La stanza del figlio
**/****
starring Nanni Moretti, Laura Morante, Jasmine Trinca, Giuseppe Sanfelice
screenplay by Linda Ferri, Nanni Moretti, Heidrun Schleef
directed by Nanni Moretti
by Walter Chaw Teetering along the narrow line that separates “poignant” from “maudlin,” the curiously detached The Son’s Room (La Stanza del figlio) ultimately errs on the side of the latter through increasingly unsubtle and rote revelations about the process of grief. Written (with Linda Ferri and Heidrun Schleef), directed, and starring the “Italian Woody Allen,” Nanni Moretti, the film is too clearly the product of a veteran comedian’s mind: all seriocomic vignettes barely tied together by the loosest of narrative structures.
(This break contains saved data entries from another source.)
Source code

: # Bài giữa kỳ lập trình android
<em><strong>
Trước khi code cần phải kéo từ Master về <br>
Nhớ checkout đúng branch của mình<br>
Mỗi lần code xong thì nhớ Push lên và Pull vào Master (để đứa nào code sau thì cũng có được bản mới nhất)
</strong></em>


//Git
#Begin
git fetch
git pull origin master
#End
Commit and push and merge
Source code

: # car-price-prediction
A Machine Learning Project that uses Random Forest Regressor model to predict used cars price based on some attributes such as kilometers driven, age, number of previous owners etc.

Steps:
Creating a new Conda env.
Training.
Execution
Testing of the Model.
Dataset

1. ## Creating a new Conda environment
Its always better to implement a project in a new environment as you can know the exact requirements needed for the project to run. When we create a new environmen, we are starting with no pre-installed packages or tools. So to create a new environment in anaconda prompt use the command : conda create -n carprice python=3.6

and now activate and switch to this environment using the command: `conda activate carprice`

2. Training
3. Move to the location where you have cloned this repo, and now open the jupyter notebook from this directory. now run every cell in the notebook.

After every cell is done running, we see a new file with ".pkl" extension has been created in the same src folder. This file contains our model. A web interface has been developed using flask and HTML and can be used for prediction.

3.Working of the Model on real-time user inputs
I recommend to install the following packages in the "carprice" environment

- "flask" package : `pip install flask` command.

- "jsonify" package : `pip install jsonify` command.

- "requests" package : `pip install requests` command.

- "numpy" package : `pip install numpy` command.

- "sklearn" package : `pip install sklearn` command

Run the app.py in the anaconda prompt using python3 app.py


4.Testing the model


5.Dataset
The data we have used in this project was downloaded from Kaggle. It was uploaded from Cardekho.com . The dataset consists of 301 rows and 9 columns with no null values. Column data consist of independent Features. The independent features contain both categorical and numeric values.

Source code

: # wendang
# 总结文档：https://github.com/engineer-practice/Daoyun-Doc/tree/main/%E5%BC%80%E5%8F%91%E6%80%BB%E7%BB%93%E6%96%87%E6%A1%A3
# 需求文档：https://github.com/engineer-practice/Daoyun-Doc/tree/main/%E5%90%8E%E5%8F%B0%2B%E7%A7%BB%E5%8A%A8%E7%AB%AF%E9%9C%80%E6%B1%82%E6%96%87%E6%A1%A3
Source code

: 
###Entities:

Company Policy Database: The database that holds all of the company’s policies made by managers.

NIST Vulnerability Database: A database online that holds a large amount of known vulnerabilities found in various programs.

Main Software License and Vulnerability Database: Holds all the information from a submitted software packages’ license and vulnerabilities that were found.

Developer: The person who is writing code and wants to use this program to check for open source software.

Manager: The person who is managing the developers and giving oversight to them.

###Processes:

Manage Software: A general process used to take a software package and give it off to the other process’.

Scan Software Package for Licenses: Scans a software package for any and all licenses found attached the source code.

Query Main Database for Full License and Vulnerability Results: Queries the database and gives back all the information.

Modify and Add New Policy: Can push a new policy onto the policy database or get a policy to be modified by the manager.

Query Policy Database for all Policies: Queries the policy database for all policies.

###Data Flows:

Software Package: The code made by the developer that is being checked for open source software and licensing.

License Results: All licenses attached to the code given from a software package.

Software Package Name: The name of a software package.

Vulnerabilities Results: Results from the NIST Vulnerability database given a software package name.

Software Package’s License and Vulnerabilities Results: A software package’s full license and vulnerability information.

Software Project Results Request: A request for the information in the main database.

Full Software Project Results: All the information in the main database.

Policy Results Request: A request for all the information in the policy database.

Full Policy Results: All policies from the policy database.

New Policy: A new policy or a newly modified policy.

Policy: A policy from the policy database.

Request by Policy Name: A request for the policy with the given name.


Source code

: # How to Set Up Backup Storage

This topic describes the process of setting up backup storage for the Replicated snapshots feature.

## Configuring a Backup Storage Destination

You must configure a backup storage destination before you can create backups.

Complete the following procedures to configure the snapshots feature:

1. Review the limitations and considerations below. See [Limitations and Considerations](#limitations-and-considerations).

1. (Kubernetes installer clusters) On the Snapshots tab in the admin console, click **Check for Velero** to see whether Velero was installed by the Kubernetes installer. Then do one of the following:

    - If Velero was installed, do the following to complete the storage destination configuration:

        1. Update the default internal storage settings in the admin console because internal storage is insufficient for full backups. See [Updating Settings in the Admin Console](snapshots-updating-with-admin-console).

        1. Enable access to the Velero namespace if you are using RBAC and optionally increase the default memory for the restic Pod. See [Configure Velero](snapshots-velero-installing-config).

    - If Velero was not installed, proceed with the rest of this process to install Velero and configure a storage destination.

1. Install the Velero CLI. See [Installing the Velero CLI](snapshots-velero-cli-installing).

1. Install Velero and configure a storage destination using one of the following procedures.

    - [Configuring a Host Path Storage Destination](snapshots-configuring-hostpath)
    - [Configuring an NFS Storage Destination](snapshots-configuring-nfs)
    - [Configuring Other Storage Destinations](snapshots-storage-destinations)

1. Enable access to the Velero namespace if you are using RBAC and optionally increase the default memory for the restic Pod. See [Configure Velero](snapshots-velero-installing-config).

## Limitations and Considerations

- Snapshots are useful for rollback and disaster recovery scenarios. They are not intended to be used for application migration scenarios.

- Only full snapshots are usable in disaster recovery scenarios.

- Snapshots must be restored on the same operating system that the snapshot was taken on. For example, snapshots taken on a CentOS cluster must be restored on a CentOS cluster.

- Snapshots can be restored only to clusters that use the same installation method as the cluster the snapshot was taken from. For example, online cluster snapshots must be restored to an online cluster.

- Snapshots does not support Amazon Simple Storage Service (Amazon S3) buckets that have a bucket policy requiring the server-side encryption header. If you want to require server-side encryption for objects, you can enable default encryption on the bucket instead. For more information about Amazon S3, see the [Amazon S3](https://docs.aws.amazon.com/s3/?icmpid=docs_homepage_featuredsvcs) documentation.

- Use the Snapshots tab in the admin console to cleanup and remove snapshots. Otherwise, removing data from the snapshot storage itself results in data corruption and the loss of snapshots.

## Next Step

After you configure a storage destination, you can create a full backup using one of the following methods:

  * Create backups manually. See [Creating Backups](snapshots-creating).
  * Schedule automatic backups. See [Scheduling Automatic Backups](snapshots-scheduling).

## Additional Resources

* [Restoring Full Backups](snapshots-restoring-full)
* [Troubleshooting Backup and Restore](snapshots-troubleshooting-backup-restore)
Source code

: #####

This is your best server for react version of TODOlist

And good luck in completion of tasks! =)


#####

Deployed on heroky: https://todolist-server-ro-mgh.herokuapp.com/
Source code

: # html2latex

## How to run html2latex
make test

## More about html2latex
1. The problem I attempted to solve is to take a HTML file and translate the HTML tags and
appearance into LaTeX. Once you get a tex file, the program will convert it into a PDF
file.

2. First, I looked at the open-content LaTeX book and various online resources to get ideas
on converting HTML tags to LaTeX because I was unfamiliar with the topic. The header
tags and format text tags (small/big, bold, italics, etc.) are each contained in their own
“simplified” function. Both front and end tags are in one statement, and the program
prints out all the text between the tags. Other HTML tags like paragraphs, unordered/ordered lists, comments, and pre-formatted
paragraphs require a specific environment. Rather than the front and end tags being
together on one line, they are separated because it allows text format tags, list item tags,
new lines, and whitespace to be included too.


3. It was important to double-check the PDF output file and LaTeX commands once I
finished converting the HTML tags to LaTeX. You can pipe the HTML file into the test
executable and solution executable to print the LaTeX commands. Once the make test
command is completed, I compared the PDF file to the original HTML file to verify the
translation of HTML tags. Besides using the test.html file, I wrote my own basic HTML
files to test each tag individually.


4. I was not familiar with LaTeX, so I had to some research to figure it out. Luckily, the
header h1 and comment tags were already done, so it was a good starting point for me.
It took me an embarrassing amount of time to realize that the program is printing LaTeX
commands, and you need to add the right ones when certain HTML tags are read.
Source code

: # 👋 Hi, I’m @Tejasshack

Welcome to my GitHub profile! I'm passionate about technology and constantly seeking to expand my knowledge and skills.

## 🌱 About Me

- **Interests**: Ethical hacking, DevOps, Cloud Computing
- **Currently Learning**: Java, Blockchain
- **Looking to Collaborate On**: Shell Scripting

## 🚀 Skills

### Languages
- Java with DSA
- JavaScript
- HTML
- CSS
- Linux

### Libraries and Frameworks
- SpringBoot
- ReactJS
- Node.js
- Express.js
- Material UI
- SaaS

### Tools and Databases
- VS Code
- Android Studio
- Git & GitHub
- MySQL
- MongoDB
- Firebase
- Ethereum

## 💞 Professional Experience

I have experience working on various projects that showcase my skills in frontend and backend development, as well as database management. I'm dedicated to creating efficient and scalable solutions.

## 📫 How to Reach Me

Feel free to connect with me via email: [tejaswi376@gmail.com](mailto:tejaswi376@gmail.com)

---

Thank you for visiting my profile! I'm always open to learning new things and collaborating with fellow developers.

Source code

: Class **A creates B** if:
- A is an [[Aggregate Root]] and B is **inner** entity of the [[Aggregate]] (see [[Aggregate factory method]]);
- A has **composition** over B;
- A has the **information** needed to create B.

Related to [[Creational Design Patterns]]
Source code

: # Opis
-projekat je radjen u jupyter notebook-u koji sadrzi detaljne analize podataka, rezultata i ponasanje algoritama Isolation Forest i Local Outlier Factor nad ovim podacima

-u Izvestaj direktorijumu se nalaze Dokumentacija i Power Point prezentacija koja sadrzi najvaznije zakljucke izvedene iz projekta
It may be more appropriate to describe Moretti as the Italian version of America’s own teary velvet clown: Robin Williams. (Unflattering, yes.) The winner of the prestigious Palme d’or at this year’s Cannes Film Festival (beating out Mulholland Drive, In The Bedroom, and The Man Who Wasn’t There, each this film’s superior), La Stanza del figlio is well performed but unconvincing, aspiring to a sober emotional depth that is consistently undermined by high-decibel wailing, a tinkling, sappy soundtrack and score, and melodramatic trials and their telegraphed resolutions.